Mare Nostrum est notre écrin, le berceau de plusieurs civilisations, une région où l’Histoire du monde s’est écrite avec encore plus d’acuité. La Méditerranée est aujourd’hui un espace très fragile. Sa biodiversité reste exceptionnelle, mais sa richesse fait sa grande fragilité. C’est une mer fermée qui appelle toutes les attentions et de nombreuses conventions internationales tentent de la protéger.

C’est aussi une zone de commerce intense qui nourrit tous les appétits car dans ses profondeurs, le sous-sol recèle des ressources, notamment en hydrocarbures, gaz et pétrole probablement en grande quantité. D’où les fameuses Zones Économiques Exclusives (ZEE) octroyant des droits aux industriels qui sont une façon de contourner les démarches de protection.

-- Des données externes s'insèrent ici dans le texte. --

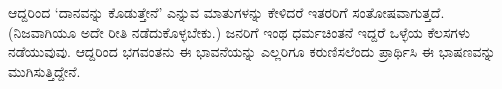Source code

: ಆದ್ದರಿಂದ `ದಾನವನ್ನು ಕೊಡುತ್ತೇನೆ' ಎನ್ನುವ ಮಾತುಗಳನ್ನು ಕೇಳಿದರೆ ಇತರರಿಗೆ ಸಂತೋಷವಾಗುತ್ತದೆ.‌ (ನಿಜವಾಗಿಯೂ ಅದೇ ರೀತಿ ನಡೆದುಕೊಳ್ಳಬೇಕು.) ಜನರಿಗೆ ಇಂಥ ಧರ್ಮಚಿಂತನೆ ಇದ್ದರೆ ಒಳ್ಳೆಯ ಕೆಲಸಗಳು ನಡೆಯುವುವು. ಆದ್ದರಿಂದ ಭಗವಂತನು ಈ ಭಾವನೆಯನ್ನು ಎಲ್ಲರಿಗೂ ಕರುಣಿಸಲೆಂದು ಪ್ರಾರ್ಥಿಸಿ ಈ ಭಾಷಣವನ್ನು ಮುಗಿಸುತ್ತಿದ್ದೇನೆ.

Il y a quelques années déjà, au large de Port-Cros au Nord-Ouest de la Corse, la demande de permis, dit Rhône Maritime, de la société Melrose avait fait se lever les associations de défense de l’environnement, et les eurodéputés José Bové, Eva Joly, François Alfonsi, du groupe Verts-ALE. Le combat a été gagné. Au terme de plusieurs années de manifestations et d’actions, la ministre de l’environnement de l’époque, Ségolène Royal, a décrété un moratoire sur toutes les explorations ou exploitations d’hydrocarbures en Méditerranée, sur le plateau continental français. Elle annonçait inciter ses homologues des pays voisins à en faire de même.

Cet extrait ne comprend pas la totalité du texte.